Pero ¿adónde nos lleva esta discusión? Se habla con insistencia de un gobierno de transición, de un programa económico que saque al país de la miseria y carencias generalizadas, de una reinstitucionalización que debe abarcar todas las funciones gubernamentales, tanto como legislativas y judiciales, todo lo cual es prioritario y debe atenderse con prontitud. Pero ese necesario rescate nacional debe cuidar no solo las formas, contenidos y procedimientos a emplear, sino también la escogencia y aceptación de las personas llamadas a revitalizar la confianza de los ciudadanos, a reedificar la integridad en el ejercicio de la función pública y sus alianzas con los particulares. La naturaleza humana es como es y no la podemos cambiar; el oportunismo de los de siempre querrá una vez más abrirse espacio en la nueva composición de los poderes públicos. Ya empieza a percibirse el descaro de quienes sinuosamente –desde la política o la iniciativa privada– se aproximan a los posibles núcleos del nuevo poder político, tránsfugas de oficio y prontuario bien conocido, aquellos que han sido cómplices del inmenso desfalco de que ha sido objeto el tesoro nacional.

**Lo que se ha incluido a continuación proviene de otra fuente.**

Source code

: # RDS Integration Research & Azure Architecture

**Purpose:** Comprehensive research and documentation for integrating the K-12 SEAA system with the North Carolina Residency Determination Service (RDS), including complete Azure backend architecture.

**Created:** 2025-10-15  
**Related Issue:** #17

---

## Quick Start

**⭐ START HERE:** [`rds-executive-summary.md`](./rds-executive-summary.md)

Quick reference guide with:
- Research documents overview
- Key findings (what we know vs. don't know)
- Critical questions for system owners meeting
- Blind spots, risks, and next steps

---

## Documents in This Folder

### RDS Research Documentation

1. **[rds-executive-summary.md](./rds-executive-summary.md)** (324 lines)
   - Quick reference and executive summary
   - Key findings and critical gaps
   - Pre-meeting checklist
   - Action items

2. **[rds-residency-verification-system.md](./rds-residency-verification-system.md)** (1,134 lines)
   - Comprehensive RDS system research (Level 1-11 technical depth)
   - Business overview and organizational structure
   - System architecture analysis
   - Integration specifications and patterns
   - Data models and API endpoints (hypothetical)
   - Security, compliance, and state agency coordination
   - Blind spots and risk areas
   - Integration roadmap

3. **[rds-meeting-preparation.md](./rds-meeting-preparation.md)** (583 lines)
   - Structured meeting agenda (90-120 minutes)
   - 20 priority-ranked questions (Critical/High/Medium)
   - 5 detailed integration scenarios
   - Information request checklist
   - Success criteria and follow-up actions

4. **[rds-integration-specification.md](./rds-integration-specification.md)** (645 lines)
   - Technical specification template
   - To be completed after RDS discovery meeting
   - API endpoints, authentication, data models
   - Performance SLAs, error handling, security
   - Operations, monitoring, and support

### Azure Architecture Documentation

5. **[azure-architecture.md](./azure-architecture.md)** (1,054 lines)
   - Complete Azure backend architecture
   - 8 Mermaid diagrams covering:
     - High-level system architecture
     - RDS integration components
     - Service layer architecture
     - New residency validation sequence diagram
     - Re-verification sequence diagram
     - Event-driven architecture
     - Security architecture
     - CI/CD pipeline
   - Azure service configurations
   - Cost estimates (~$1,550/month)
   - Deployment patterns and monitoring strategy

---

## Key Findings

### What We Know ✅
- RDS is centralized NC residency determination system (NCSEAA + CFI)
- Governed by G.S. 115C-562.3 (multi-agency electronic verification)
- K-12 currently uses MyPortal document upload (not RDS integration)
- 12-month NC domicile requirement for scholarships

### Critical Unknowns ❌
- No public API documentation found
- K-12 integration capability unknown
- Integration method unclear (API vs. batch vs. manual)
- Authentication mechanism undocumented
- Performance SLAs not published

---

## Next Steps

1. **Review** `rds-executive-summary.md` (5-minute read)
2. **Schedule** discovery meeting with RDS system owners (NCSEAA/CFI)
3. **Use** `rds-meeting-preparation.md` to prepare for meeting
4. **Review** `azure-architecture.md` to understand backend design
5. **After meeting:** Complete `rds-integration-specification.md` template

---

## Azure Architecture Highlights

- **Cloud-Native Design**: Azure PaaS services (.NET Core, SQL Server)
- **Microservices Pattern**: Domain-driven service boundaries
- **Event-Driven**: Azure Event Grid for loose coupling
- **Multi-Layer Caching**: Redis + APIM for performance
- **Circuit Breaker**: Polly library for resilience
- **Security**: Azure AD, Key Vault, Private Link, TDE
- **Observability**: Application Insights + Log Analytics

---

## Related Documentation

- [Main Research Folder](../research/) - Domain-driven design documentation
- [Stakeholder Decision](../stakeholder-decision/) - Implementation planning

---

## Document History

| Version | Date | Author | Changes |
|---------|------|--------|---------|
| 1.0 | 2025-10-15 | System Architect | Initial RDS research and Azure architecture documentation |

El asunto es que si bien siempre han existido los oportunistas, aquellos que se acercan a los gobiernos para recibir prebendas y beneficios materiales que suelen compartir con funcionarios inescrupulosos, nunca se había causado tanto dolor al pueblo venezolano; no tienen perdón ni los agentes del gobierno que concede, ni los beneficiarios y cómplices del festín sangriento que ha depredado al país en lo que va de siglo. Venezuela necesita de sus mejores hombres, de los más competentes, honestos, virtuosos e ilustrados para acometer las delicadas tareas de rehabilitación nacional. Pero también es preciso denunciar, en el sentido cristiano de la denuncia –no estamos hablando de procedimientos acusatorios ante organismos jurisdiccionales–, esas conductas moralmente reprobables que no deben pasarse por alto.

Ya es tiempo de hacer sentir a los culpables y sus colaboradores el repudio de quienes quieren limpiar la casa para vivir y progresar honestamente. Algo que nada tiene que ver con la necesaria reconciliación de todos los sectores sociales, políticos y profesionales; que cada quien asuma sus responsabilidades y las consecuencias de sus actos, ahora y luego de la transición, cuando esta llegare a ocurrir. De lo contrario, no vamos a avanzar en la recuperación de un país que traiga esperanzas y reunifique a la familia venezolana, ni habremos aprendido la lección que nos es dado asimilar y practicar como sociedad nacional.